──────── Task inputs ────────

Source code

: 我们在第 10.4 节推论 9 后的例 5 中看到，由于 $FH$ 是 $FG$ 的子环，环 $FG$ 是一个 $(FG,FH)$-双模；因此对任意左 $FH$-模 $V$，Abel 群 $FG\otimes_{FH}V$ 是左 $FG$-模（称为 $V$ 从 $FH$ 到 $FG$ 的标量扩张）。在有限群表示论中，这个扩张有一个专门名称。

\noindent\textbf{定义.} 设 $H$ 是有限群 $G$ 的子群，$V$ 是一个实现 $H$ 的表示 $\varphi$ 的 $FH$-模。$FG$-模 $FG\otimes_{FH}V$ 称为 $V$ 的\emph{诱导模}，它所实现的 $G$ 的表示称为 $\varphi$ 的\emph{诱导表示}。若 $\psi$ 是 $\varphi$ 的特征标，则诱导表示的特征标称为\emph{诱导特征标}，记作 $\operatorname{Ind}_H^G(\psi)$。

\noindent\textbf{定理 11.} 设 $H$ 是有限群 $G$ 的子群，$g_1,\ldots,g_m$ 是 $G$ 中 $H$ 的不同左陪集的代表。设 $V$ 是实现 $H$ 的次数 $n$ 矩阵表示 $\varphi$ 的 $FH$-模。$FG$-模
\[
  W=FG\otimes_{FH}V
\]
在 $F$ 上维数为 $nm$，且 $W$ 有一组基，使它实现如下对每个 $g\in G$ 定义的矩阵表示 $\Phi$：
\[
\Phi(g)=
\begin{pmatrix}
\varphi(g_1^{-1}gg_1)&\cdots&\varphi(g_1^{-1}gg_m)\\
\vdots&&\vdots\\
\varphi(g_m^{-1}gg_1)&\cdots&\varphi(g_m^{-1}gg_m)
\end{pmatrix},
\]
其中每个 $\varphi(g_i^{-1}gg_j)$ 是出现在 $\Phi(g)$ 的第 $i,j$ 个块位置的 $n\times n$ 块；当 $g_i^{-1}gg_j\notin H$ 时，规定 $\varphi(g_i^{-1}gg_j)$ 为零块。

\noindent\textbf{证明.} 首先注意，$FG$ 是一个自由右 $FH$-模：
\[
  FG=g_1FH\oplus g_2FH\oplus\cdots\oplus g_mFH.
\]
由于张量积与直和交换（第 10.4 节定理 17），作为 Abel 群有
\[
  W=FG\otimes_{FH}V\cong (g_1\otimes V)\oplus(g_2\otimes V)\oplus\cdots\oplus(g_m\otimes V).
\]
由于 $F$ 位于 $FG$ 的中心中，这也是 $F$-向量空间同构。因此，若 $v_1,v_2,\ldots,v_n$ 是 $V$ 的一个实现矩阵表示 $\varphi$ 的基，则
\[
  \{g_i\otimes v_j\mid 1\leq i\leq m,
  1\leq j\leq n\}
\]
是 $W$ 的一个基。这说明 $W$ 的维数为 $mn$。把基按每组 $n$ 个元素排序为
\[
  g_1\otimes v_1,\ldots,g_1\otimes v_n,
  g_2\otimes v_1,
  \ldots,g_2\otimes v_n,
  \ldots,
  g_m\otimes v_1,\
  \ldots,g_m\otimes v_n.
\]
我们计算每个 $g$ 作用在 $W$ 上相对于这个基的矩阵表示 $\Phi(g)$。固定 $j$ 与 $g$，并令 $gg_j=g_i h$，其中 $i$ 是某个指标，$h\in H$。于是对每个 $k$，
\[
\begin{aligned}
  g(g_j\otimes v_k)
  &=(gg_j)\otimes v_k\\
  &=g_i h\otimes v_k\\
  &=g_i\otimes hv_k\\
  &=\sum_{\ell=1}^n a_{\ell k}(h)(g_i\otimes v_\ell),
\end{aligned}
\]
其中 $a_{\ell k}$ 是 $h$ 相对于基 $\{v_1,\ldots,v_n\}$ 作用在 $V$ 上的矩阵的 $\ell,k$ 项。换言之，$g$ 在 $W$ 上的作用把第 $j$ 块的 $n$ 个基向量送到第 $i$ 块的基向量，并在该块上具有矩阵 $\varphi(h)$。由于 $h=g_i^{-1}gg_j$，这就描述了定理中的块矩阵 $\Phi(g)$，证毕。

────────

The lines to return are those in the entries above that include "varphi".

■ Written answer:
\noindent\textbf{定义.} 设 $H$ 是有限群 $G$ 的子群，$V$ 是一个实现 $H$ 的表示 $\varphi$ 的 $FH$-模。$FG$-模 $FG\otimes_{FH}V$ 称为 $V$ 的\emph{诱导模}，它所实现的 $G$ 的表示称为 $\varphi$ 的\emph{诱导表示}。若 $\psi$ 是 $\varphi$ 的特征标，则诱导表示的特征标称为\emph{诱导特征标}，记作 $\operatorname{Ind}_H^G(\psi)$。
\noindent\textbf{定理 11.} 设 $H$ 是有限群 $G$ 的子群，$g_1,\ldots,g_m$ 是 $G$ 中 $H$ 的不同左陪集的代表。设 $V$ 是实现 $H$ 的次数 $n$ 矩阵表示 $\varphi$ 的 $FH$-模。$FG$-模
\varphi(g_1^{-1}gg_1)&\cdots&\varphi(g_1^{-1}gg_m)\\
\varphi(g_m^{-1}gg_1)&\cdots&\varphi(g_m^{-1}gg_m)
其中每个 $\varphi(g_i^{-1}gg_j)$ 是出现在 $\Phi(g)$ 的第 $i,j$ 个块位置的 $n\times n$ 块；当 $g_i^{-1}gg_j\notin H$ 时，规定 $\varphi(g_i^{-1}gg_j)$ 为零块。
由于 $F$ 位于 $FG$ 的中心中，这也是 $F$-向量空间同构。因此，若 $v_1,v_2,\ldots,v_n$ 是 $V$ 的一个实现矩阵表示 $\varphi$ 的基，则
其中 $a_{\ell k}$ 是 $h$ 相对于基 $\{v_1,\ldots,v_n\}$ 作用在 $V$ 上的矩阵的 $\ell,k$ 项。换言之，$g$ 在 $W$ 上的作用把第 $j$ 块的 $n$ 个基向量送到第 $i$ 块的基向量，并在该块上具有矩阵 $\varphi(h)$。由于 $h=g_i^{-1}gg_j$，这就描述了定理中的块矩阵 $\Phi(g)$，证毕。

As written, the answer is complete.